ACTIVITY: The entries follow. Copy every line in which "Unit" appears.
== == ==
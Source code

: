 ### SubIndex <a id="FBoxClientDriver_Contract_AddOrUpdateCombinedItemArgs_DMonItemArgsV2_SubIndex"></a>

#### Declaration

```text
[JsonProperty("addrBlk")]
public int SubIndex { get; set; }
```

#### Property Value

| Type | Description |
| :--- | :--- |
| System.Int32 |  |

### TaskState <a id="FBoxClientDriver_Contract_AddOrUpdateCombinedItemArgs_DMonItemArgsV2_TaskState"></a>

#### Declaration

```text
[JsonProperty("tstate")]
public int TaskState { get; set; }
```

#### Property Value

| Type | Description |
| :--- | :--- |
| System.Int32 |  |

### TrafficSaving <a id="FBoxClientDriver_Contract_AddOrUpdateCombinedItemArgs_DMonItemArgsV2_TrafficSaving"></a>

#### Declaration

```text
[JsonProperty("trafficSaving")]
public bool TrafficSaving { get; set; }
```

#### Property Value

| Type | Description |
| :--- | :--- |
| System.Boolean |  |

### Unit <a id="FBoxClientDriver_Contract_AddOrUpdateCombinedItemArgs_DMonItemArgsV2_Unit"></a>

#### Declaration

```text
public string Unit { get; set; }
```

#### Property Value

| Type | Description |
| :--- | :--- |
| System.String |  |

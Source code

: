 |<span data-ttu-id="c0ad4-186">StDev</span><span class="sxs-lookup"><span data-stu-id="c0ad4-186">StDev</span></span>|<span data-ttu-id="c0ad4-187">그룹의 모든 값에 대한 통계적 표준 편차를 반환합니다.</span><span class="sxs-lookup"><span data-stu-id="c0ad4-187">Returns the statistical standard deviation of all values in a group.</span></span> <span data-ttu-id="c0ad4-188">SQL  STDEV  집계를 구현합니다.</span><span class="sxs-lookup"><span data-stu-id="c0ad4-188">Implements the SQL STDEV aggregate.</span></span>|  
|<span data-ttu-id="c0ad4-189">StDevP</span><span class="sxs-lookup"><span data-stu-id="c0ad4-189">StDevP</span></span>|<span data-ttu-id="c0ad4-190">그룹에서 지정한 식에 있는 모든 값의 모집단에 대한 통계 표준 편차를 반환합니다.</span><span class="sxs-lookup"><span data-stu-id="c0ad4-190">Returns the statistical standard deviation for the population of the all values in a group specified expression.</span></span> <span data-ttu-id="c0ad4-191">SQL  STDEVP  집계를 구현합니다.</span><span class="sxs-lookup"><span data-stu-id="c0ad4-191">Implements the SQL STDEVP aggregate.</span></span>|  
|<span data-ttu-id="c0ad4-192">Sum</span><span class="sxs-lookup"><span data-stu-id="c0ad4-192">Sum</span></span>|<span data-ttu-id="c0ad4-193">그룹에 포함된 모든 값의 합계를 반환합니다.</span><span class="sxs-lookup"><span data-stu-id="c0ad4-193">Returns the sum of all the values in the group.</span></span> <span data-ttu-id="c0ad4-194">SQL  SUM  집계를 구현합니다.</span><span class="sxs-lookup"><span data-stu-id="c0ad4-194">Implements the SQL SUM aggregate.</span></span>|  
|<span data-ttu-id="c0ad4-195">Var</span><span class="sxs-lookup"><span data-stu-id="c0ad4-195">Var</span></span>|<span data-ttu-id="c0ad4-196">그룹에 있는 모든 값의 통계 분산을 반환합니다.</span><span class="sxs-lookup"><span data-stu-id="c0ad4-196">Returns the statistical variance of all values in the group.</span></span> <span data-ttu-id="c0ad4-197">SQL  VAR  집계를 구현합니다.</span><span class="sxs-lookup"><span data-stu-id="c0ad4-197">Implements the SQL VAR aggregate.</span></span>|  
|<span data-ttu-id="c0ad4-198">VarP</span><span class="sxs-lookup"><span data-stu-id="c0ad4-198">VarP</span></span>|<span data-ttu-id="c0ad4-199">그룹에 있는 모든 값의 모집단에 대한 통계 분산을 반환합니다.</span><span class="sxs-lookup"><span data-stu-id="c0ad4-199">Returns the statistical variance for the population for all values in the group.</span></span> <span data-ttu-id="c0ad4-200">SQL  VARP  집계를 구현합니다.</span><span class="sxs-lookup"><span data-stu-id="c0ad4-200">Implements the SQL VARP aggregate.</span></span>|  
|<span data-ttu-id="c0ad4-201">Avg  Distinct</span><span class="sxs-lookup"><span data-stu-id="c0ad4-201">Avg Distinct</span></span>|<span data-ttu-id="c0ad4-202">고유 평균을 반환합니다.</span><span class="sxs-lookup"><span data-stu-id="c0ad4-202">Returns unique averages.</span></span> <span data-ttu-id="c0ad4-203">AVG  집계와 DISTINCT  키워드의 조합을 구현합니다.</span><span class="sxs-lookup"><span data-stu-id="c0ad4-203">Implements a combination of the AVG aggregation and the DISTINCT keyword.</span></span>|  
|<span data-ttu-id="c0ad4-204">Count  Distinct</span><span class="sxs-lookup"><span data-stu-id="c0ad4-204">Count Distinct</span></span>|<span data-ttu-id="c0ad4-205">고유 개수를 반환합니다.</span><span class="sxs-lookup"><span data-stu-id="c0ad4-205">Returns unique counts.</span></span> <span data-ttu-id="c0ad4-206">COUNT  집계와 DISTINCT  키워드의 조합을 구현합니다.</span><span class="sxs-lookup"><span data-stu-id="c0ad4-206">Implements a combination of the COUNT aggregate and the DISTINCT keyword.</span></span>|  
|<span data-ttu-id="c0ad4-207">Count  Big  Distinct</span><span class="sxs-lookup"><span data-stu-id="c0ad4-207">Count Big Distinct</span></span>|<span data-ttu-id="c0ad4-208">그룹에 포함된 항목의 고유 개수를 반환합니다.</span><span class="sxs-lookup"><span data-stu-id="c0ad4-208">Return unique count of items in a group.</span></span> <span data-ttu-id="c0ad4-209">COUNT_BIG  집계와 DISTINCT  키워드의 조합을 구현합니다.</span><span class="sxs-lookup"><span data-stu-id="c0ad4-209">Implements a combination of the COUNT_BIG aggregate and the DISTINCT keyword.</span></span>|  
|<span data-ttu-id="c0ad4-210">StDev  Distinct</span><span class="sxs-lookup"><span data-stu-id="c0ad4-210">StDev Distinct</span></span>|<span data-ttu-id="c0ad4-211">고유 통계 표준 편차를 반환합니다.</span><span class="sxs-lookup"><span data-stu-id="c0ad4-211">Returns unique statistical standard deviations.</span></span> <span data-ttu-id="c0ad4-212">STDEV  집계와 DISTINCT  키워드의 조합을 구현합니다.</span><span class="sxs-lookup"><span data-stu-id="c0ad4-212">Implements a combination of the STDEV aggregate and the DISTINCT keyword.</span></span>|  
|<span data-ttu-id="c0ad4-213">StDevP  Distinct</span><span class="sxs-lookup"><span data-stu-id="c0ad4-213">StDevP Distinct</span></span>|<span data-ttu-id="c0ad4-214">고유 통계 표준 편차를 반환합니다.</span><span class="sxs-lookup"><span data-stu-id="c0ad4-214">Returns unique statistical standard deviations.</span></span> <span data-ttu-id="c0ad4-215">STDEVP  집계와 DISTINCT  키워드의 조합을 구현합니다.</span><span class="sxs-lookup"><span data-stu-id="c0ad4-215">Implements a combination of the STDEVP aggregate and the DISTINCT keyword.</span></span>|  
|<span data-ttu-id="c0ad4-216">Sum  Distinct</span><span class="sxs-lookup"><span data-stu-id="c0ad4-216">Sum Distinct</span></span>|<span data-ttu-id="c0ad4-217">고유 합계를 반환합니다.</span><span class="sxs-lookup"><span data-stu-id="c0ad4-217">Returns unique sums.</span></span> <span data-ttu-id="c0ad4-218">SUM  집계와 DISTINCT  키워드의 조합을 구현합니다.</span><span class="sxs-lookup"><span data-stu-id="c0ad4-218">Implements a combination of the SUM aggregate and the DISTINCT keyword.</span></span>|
== == ==
YOUR RESPONSE:
### Unit <a id="FBoxClientDriver_Contract_AddOrUpdateCombinedItemArgs_DMonItemArgsV2_Unit"></a>
public string Unit { get; set; }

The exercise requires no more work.